___ Data under study

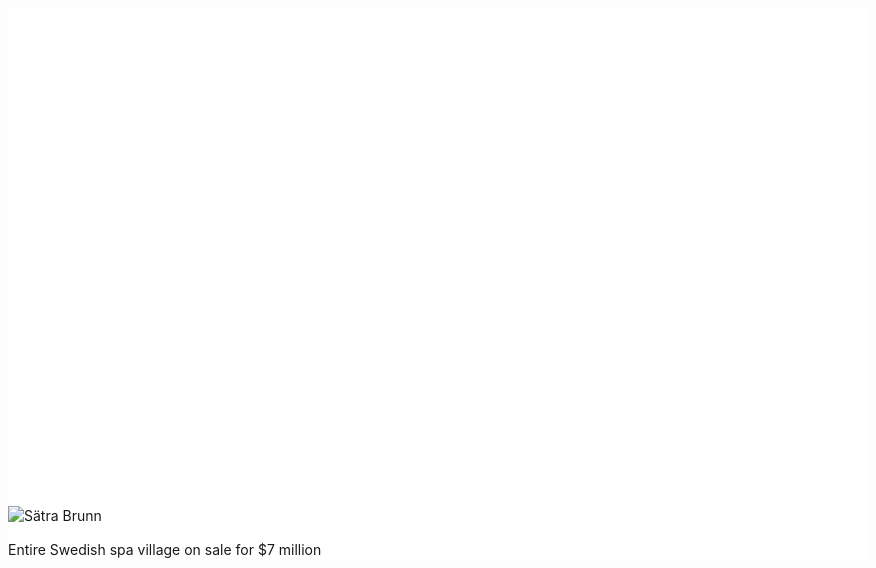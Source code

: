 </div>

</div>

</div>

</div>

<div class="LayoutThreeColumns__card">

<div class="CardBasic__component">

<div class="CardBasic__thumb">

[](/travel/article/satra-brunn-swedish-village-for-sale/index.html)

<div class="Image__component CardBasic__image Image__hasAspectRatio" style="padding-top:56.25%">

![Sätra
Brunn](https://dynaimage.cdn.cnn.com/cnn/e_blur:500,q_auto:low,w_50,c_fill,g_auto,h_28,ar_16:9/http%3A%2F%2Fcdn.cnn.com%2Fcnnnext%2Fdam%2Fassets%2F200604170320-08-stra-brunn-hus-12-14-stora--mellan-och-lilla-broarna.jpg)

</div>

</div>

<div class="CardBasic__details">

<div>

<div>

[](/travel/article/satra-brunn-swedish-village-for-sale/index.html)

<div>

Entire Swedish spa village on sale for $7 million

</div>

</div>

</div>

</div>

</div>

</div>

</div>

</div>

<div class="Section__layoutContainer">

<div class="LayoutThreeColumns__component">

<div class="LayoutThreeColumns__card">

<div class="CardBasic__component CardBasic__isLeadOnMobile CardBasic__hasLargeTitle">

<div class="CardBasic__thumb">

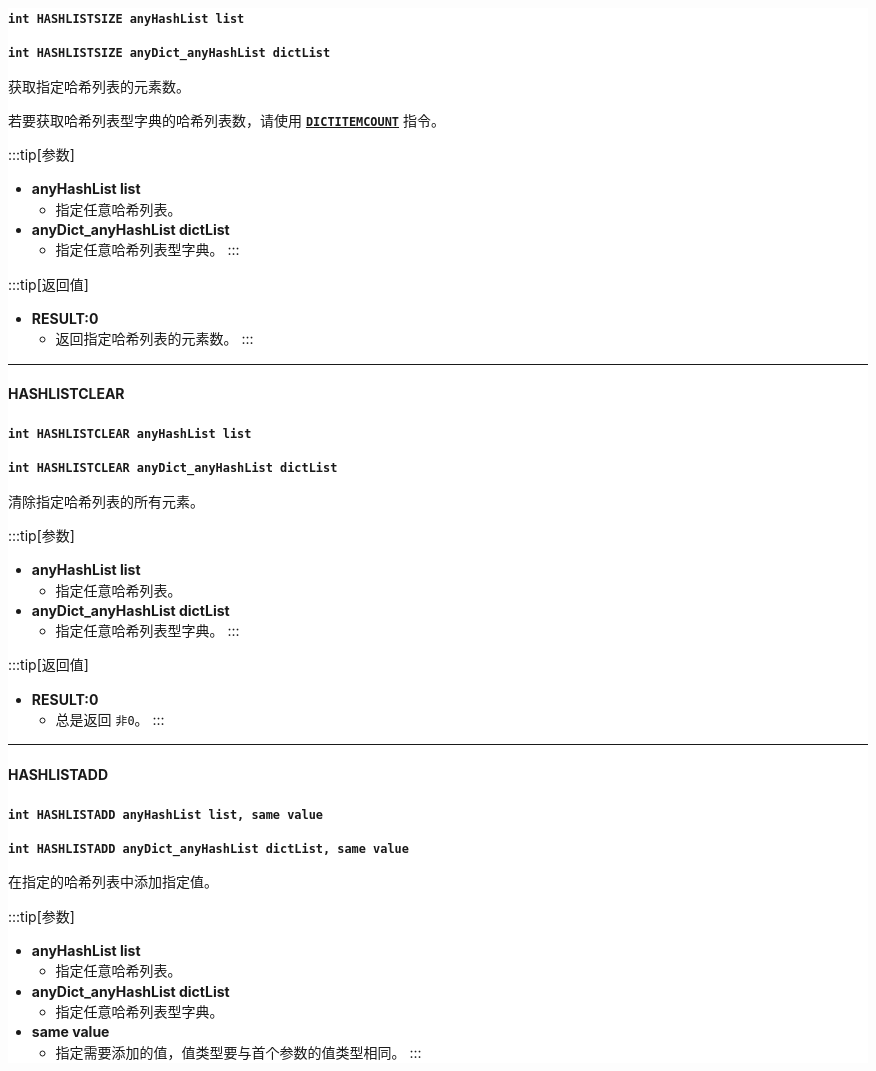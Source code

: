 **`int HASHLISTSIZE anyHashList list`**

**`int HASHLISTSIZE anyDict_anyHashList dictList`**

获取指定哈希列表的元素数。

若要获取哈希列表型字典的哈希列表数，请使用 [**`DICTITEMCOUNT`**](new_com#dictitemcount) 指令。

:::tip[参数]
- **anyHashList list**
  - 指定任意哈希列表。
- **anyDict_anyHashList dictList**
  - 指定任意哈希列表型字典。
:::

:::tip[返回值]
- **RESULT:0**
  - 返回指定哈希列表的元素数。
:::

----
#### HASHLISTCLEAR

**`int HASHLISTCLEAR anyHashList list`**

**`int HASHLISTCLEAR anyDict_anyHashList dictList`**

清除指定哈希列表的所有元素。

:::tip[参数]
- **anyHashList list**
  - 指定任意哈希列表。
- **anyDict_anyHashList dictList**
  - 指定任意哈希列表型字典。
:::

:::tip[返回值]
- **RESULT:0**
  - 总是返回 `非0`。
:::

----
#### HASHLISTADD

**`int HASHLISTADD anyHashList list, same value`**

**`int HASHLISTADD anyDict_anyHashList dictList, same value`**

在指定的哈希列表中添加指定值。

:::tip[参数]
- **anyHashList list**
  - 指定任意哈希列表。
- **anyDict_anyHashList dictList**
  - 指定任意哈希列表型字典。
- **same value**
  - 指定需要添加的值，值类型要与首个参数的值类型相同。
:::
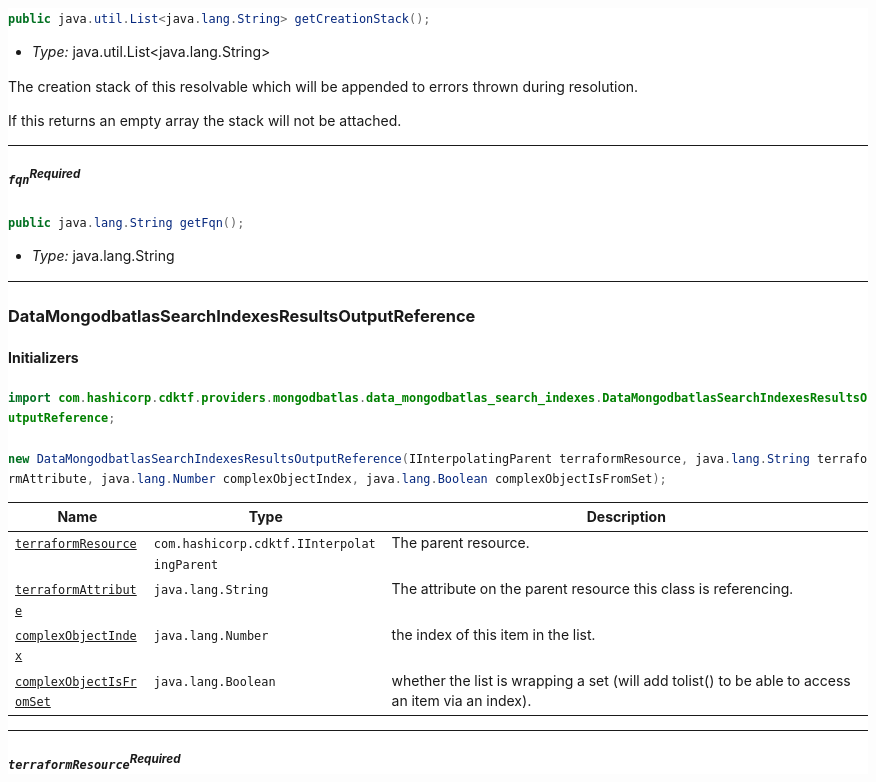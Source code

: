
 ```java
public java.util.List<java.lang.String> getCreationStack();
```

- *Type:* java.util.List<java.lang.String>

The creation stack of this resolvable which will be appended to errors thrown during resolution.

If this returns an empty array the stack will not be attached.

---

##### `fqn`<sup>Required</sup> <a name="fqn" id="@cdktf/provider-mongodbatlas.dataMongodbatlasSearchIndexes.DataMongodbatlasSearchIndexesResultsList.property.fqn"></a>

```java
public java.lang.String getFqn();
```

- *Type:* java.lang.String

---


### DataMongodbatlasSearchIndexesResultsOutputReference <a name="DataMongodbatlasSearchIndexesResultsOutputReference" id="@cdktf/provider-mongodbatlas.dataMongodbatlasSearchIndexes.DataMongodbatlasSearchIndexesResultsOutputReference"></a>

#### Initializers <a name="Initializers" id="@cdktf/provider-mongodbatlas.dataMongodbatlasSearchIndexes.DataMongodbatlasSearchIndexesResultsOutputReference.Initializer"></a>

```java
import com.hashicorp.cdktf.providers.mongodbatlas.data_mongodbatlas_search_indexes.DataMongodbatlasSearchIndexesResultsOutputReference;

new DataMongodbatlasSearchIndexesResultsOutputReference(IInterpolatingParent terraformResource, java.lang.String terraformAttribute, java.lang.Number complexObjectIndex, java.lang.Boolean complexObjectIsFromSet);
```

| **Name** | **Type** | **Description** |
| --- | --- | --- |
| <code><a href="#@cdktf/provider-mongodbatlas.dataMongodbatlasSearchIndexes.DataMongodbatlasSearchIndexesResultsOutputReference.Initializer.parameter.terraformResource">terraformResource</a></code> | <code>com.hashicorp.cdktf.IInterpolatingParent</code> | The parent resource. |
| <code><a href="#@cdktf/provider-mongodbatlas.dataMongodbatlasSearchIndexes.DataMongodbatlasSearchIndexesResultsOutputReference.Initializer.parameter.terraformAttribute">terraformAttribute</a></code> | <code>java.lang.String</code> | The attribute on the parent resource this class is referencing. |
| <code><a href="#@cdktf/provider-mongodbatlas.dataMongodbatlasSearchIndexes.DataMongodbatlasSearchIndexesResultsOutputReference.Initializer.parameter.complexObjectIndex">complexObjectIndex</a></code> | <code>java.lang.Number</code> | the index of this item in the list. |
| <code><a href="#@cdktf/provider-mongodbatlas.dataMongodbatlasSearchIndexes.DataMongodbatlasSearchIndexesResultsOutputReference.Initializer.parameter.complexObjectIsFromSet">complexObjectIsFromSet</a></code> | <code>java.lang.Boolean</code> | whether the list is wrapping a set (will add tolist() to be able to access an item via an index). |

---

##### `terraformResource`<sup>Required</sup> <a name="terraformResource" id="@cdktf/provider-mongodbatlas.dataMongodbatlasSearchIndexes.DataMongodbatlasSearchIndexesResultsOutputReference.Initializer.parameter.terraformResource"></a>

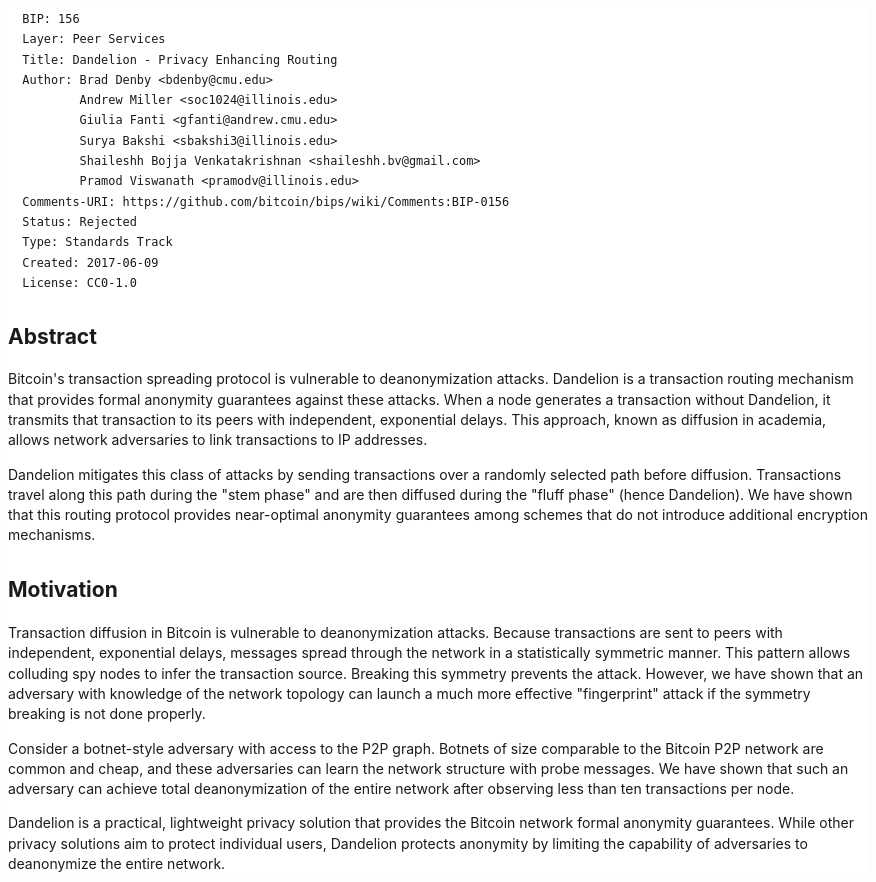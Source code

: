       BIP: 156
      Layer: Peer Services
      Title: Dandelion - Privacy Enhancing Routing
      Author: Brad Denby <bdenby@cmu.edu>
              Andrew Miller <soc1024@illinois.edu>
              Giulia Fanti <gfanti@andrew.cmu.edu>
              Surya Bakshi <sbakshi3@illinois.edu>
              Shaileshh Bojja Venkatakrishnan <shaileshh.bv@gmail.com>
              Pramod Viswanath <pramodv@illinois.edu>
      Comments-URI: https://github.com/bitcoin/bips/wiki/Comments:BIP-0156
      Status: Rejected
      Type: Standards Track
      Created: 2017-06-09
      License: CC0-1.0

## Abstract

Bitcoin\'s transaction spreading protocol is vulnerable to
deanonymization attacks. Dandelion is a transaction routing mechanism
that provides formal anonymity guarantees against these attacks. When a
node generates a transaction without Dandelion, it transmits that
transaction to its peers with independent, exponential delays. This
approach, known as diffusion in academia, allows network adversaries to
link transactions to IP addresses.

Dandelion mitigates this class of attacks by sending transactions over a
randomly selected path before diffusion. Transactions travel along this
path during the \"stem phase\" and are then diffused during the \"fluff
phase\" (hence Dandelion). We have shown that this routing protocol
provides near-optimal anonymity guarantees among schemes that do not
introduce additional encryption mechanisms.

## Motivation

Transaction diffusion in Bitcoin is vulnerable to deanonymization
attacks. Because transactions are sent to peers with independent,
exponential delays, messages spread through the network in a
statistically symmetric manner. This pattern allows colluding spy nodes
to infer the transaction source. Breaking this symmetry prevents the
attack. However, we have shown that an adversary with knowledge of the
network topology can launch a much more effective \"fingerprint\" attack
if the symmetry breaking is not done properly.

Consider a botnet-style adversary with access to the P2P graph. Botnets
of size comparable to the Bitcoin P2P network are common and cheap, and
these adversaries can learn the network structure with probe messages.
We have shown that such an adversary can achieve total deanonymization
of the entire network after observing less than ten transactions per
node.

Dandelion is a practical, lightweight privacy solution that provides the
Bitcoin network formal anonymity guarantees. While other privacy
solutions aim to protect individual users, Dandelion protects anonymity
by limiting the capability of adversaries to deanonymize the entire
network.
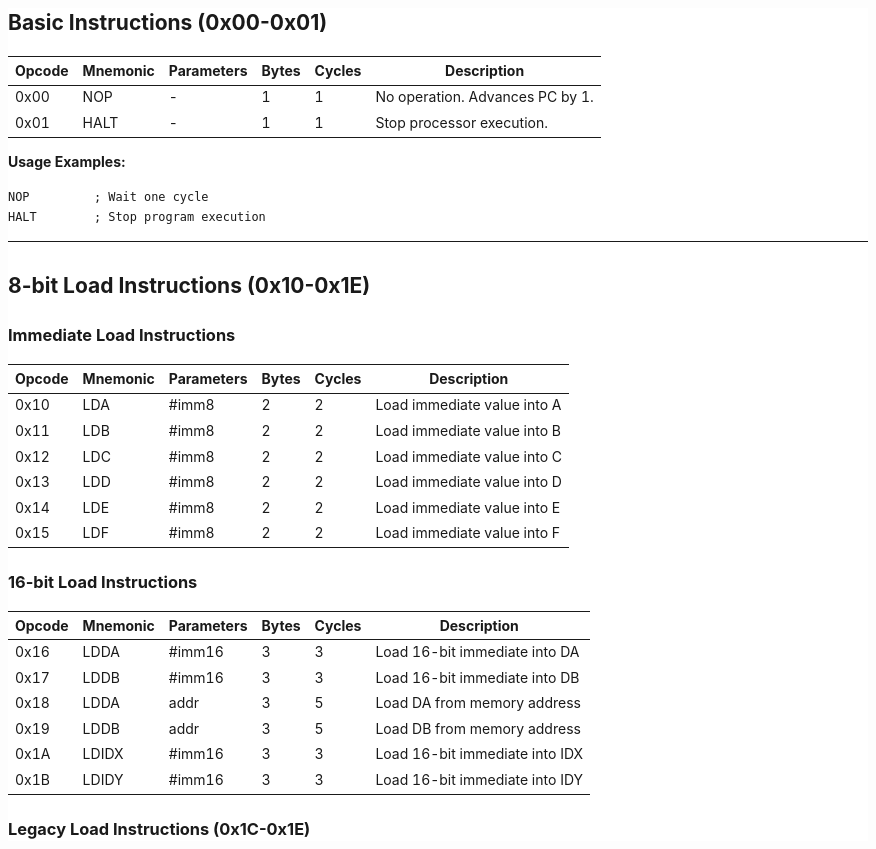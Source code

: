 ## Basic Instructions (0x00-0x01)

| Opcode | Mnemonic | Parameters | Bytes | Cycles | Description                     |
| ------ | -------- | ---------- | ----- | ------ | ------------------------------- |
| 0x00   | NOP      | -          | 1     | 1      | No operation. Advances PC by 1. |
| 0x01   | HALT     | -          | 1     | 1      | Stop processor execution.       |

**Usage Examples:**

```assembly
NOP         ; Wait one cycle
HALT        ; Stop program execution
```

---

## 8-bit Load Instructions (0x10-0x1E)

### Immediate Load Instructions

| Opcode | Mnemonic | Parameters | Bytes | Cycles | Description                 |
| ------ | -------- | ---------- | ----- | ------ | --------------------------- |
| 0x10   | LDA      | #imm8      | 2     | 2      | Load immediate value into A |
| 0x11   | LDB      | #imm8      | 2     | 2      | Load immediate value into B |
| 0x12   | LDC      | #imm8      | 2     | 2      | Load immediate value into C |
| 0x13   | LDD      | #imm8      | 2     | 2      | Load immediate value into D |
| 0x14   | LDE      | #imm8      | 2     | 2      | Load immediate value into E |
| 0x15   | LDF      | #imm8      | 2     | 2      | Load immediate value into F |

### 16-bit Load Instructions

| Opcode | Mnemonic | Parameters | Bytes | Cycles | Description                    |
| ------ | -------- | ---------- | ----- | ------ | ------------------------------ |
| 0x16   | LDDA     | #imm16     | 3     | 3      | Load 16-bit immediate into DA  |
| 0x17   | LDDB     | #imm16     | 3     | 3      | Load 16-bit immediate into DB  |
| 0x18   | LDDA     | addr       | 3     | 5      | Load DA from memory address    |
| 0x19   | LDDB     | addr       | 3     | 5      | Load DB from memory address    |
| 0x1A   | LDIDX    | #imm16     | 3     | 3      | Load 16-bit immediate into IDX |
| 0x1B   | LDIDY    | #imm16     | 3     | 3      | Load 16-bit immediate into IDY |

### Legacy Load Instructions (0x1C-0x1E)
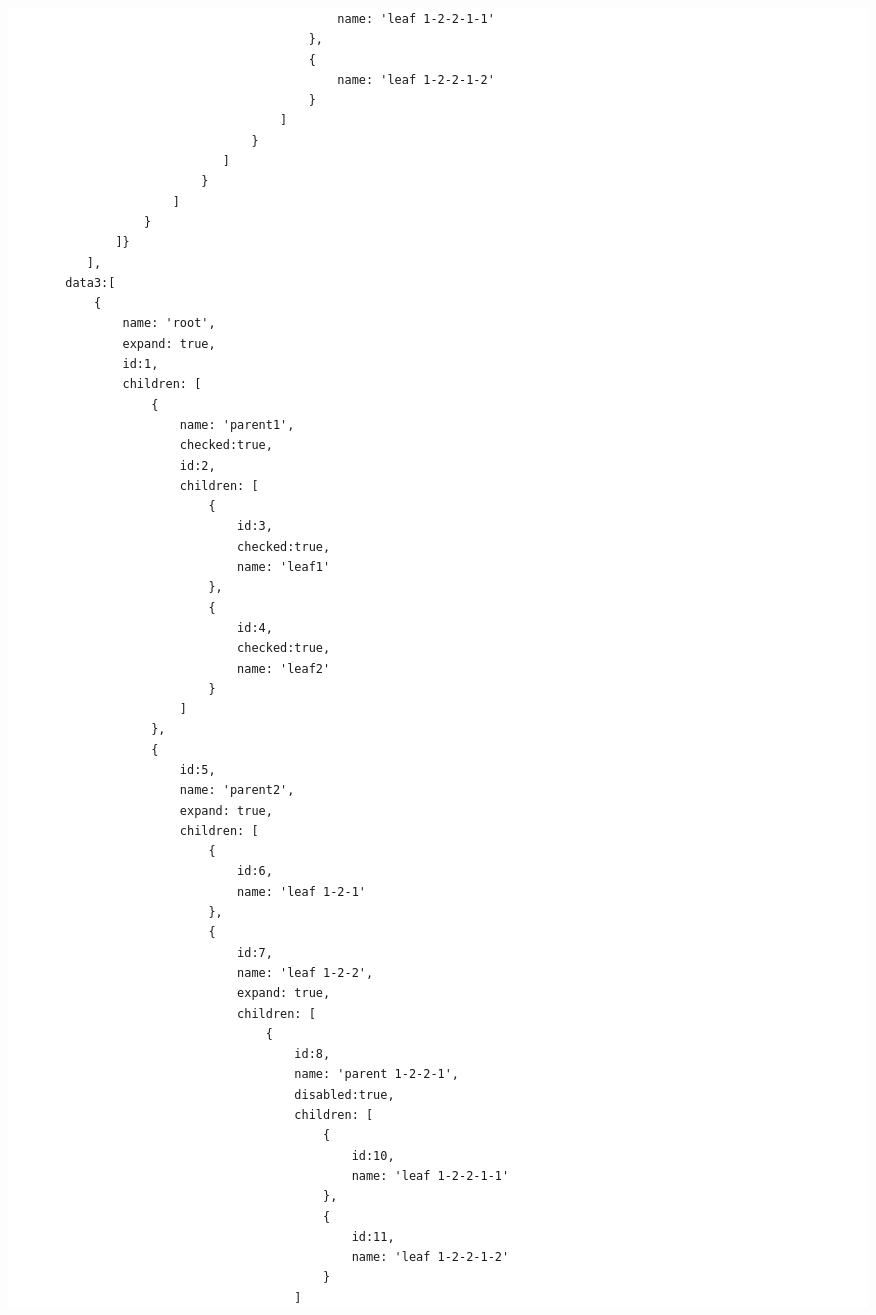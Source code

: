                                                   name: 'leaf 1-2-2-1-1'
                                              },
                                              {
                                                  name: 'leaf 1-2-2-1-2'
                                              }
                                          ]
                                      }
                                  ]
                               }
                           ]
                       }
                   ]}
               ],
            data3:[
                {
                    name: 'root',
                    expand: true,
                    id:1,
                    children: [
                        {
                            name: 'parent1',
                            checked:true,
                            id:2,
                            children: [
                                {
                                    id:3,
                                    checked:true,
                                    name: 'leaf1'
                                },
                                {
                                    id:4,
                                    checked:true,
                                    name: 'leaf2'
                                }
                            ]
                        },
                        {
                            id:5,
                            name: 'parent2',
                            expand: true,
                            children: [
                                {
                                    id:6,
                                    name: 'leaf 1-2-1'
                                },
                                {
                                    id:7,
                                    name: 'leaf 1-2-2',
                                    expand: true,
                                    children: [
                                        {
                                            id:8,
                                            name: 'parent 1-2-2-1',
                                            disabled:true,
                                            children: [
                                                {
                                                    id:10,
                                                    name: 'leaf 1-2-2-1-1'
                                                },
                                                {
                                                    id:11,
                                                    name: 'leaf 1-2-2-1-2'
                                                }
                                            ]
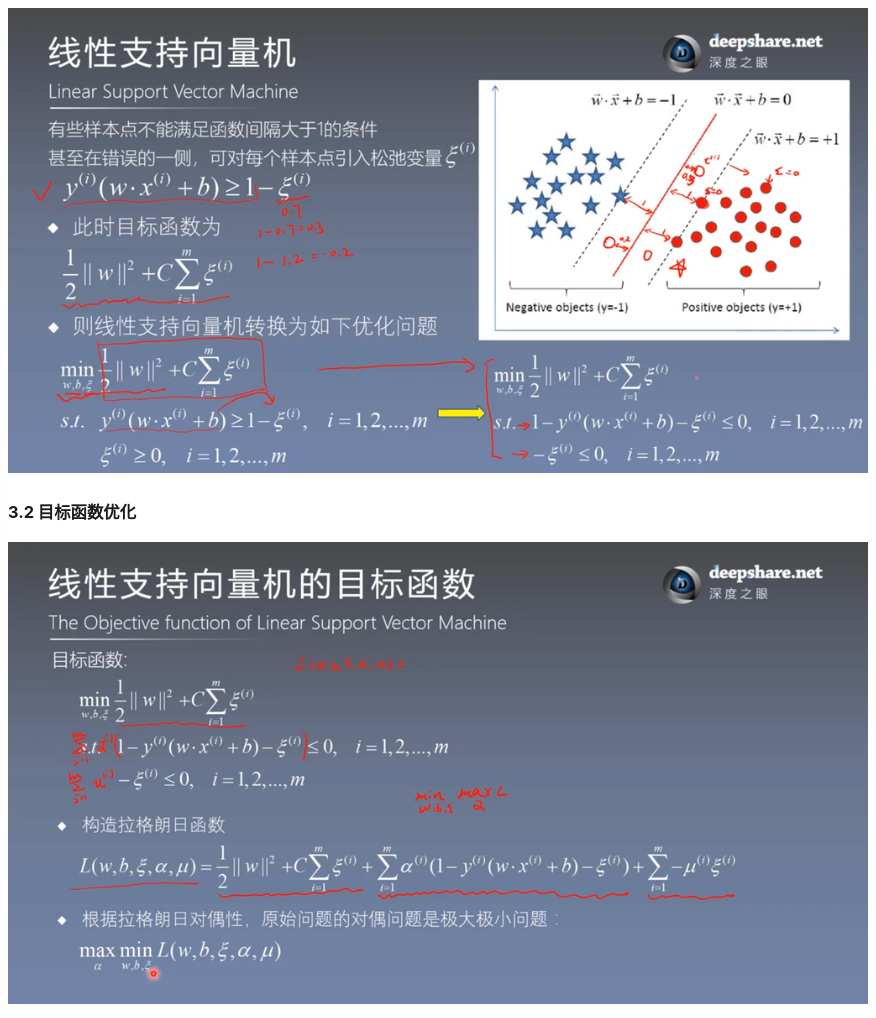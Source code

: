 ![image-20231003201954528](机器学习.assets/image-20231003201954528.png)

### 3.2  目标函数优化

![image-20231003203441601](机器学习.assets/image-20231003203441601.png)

______

Directions:
Above are some records. Count the lines among them with the word "execution", and answer with the number only.

Output:
2